Using the records that appear below, write out exactly the lines from the one with "## Rblxtrade bot" through the one with "Como podemos ver no", keeping both end lines.

* [Stored data entries]
=== Section Start ===
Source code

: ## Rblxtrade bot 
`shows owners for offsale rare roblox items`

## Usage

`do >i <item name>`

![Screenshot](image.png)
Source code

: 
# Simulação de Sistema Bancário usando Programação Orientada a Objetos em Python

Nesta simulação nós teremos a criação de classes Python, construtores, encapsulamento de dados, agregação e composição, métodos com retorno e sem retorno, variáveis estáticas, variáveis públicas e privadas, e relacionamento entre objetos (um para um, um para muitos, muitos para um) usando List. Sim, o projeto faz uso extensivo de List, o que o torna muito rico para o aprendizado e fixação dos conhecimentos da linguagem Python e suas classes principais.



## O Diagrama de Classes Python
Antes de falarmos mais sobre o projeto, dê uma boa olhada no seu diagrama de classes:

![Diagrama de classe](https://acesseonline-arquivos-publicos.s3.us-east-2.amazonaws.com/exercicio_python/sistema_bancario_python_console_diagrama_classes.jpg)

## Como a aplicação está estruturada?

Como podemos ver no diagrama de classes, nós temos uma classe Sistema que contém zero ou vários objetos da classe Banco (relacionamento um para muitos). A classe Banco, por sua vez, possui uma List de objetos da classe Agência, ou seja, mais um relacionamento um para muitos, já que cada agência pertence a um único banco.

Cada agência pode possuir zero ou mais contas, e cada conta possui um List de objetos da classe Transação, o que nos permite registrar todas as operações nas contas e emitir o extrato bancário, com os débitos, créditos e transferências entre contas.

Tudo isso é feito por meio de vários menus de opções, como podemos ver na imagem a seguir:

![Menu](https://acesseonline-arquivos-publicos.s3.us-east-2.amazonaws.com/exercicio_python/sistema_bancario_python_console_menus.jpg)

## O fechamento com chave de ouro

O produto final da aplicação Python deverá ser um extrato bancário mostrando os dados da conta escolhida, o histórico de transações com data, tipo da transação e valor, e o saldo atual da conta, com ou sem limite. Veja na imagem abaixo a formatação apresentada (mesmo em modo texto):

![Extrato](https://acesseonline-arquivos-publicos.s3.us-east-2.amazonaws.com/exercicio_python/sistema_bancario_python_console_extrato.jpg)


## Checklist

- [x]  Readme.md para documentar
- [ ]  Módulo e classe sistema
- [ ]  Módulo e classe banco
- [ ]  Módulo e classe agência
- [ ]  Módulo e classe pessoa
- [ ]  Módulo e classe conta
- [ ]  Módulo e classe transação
=== Section End ===
=== Section Start ===
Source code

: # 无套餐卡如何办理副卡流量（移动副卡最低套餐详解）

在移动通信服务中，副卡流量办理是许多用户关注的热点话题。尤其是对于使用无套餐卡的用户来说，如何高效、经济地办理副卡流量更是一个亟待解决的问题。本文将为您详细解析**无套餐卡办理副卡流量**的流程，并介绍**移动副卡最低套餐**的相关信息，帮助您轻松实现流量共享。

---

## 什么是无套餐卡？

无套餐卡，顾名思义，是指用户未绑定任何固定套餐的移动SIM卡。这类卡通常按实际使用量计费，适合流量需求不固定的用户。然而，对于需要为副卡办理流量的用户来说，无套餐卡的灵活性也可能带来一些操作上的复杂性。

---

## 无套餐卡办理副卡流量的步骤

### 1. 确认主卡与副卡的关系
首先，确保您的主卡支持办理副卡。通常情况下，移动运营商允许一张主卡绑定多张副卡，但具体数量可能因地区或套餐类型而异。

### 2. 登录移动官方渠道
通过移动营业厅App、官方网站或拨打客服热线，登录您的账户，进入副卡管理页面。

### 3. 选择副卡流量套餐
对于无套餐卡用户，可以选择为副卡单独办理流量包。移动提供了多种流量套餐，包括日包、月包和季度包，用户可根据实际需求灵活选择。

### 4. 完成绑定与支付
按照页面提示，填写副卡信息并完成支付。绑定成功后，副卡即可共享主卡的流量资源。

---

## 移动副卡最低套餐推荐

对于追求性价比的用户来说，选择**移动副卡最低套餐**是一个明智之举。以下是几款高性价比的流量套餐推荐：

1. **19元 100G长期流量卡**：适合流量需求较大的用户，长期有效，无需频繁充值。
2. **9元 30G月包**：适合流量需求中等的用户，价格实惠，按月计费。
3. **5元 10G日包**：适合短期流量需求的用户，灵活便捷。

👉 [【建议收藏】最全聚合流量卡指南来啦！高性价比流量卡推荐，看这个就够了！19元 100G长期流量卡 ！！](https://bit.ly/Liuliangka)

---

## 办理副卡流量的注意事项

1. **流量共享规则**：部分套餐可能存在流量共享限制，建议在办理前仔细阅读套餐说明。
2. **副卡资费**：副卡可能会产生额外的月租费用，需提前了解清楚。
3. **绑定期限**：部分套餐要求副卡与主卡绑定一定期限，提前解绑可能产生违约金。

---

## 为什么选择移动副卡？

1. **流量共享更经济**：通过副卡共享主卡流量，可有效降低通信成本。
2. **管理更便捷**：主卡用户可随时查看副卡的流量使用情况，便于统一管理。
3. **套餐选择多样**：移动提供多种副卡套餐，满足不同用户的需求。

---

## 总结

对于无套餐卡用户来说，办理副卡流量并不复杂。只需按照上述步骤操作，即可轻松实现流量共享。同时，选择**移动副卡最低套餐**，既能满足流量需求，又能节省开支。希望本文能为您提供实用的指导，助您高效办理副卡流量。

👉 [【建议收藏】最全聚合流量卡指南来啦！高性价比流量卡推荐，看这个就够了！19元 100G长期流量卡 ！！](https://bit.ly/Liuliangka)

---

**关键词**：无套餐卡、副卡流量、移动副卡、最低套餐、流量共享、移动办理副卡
=== Section End ===
* [Expected output]
: ## Rblxtrade bot 
`shows owners for offsale rare roblox items`

## Usage

`do >i <item name>`

![Screenshot](image.png)
Source code

: 
# Simulação de Sistema Bancário usando Programação Orientada a Objetos em Python

Nesta simulação nós teremos a criação de classes Python, construtores, encapsulamento de dados, agregação e composição, métodos com retorno e sem retorno, variáveis estáticas, variáveis públicas e privadas, e relacionamento entre objetos (um para um, um para muitos, muitos para um) usando List. Sim, o projeto faz uso extensivo de List, o que o torna muito rico para o aprendizado e fixação dos conhecimentos da linguagem Python e suas classes principais.



## O Diagrama de Classes Python
Antes de falarmos mais sobre o projeto, dê uma boa olhada no seu diagrama de classes:

![Diagrama de classe](https://acesseonline-arquivos-publicos.s3.us-east-2.amazonaws.com/exercicio_python/sistema_bancario_python_console_diagrama_classes.jpg)

## Como a aplicação está estruturada?

Como podemos ver no diagrama de classes, nós temos uma classe Sistema que contém zero ou vários objetos da classe Banco (relacionamento um para muitos). A classe Banco, por sua vez, possui uma List de objetos da classe Agência, ou seja, mais um relacionamento um para muitos, já que cada agência pertence a um único banco.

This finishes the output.